Secretários da prefeitura de Bagé foram afastados por supostas fraudes em licitações

A Procuradoria de Prefeitos e o Gaeco (Grupo de Atuação Especial de Combate ao Crime Organizado) cumpriram, na manhã desta terça-feira (09), mandados judiciais de suspensão do exercício do cargo dos secretários municipais de Meio Ambiente e de Finanças de Bagé, na Região da Campanha gaúcha. O responsáveis pelas pastas são Aroldo Quintana e José Otávio Gonçalves, respectivamente.

A decisão, solicitada pelo MP (Ministério Público) em virtude de investigações de irregularidades licitatórias, tem validade de 180 dias. Nesse período, os dois também não poderão frequentar a prefeitura.

Também foram suspensas as atividades econômicas de três empresas, bem como os contratos que elas mantêm com a prefeitura. No caso do serviço de coleta de resíduos sólidos, foi dado o prazo de 30 dias antes da cessação das atividades para que não sejam interrompidas antes de nova contratação.

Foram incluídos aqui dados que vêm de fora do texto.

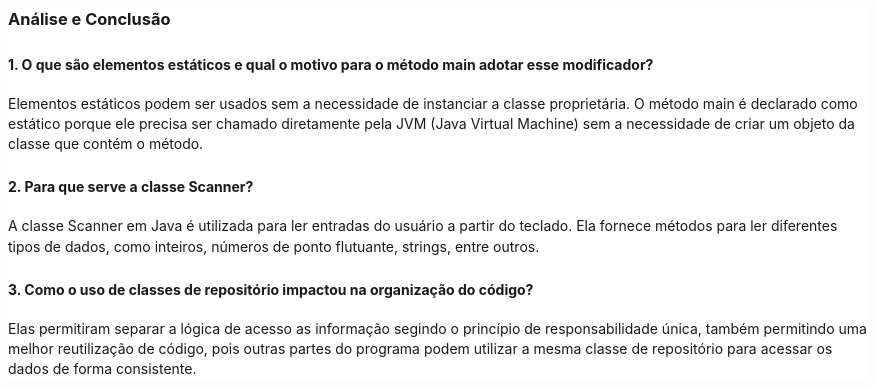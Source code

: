 ### Análise e Conclusão

###

#### 1. O que são elementos estáticos e qual o motivo para o método main adotar esse modificador?

Elementos estáticos podem ser usados sem a necessidade de instanciar a classe proprietária. O método main é declarado como estático porque ele precisa ser chamado diretamente pela JVM (Java Virtual Machine) sem a necessidade de criar um objeto da classe que contém o método.

###

#### 2. Para que serve a classe Scanner?

A classe Scanner em Java é utilizada para ler entradas do usuário a partir do teclado. Ela fornece métodos para ler diferentes tipos de dados, como inteiros, números de ponto flutuante, strings, entre outros.

###

#### 3. Como o uso de classes de repositório impactou na organização do código?

Elas permitiram separar a lógica de acesso as informação segindo o princípio de responsabilidade única,  também permitindo uma melhor reutilização de código, pois outras partes do programa podem utilizar a mesma classe de repositório para acessar os dados de forma consistente.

Também foram cumpridos mandados de busca e apreensão em dez residências, nas sedes das duas empresas investigadas e em quatro repartições municipais. As investigações iniciaram a partir do projeto O MP Está de Olho, do Centro de Apoio de Proteção do Patrimônio Público, a respeito das contratações de recolhimento de lixo.

Foram identificados indícios de irregularidades nas contratações da prefeitura de Bagé realizadas a partir de 2017 por meio de dispensas de licitação, fracionamentos e pagamentos em duplicidade, sem prévio empenho ou mesmo sem contrato, para beneficiar as empresas de três suspeitos, de acordo com informações do Ministério Público.

Um dos contratos irregulares teria sido feito para a prestação de serviço de coleta de resíduos sólidos, a partir de seleção com dispensa ilegal de licitação e direcionamento, para uma empresa que não possuía experiência no ramo.

O Laboratório de Lavagem de Dinheiro do MP detectou irregularidades na contratação para a coleta de lixo na cidade de Bagé. Há suspeita de superfaturamento tanto para esse serviço quanto para a copeiragem, higienização e desinfecção de postos de saúde, cujas atividades eram realizadas por outra empresa suspeita, de acordo com o MP. Os trabalhos têm o apoio do TCE (Tribunal de Contas do Estado), da Brigada Militar e da Polícia Civil.



 

Herveiras

Acatando agravo de instrumento interposto pelo MP, a Segunda Câmara Cível do TJ-RS (Tribunal de Justiça do Rio Grande do Sul) reformou decisão de primeiro grau e determinou o afastamento do prefeito de Herveiras, Paulo Nardeli Grassel (MDB), por perseguição política a servidores.

Conforme ação civil pública ajuizada pelo MP em 4 de setembro, o prefeito e o ex-secretário municipal de Educação José Luiz Grassel, irmão dele, “transferiram professores de escolas municipais sem a devida motivação dos atos, em afronta aos princípios da administração pública”.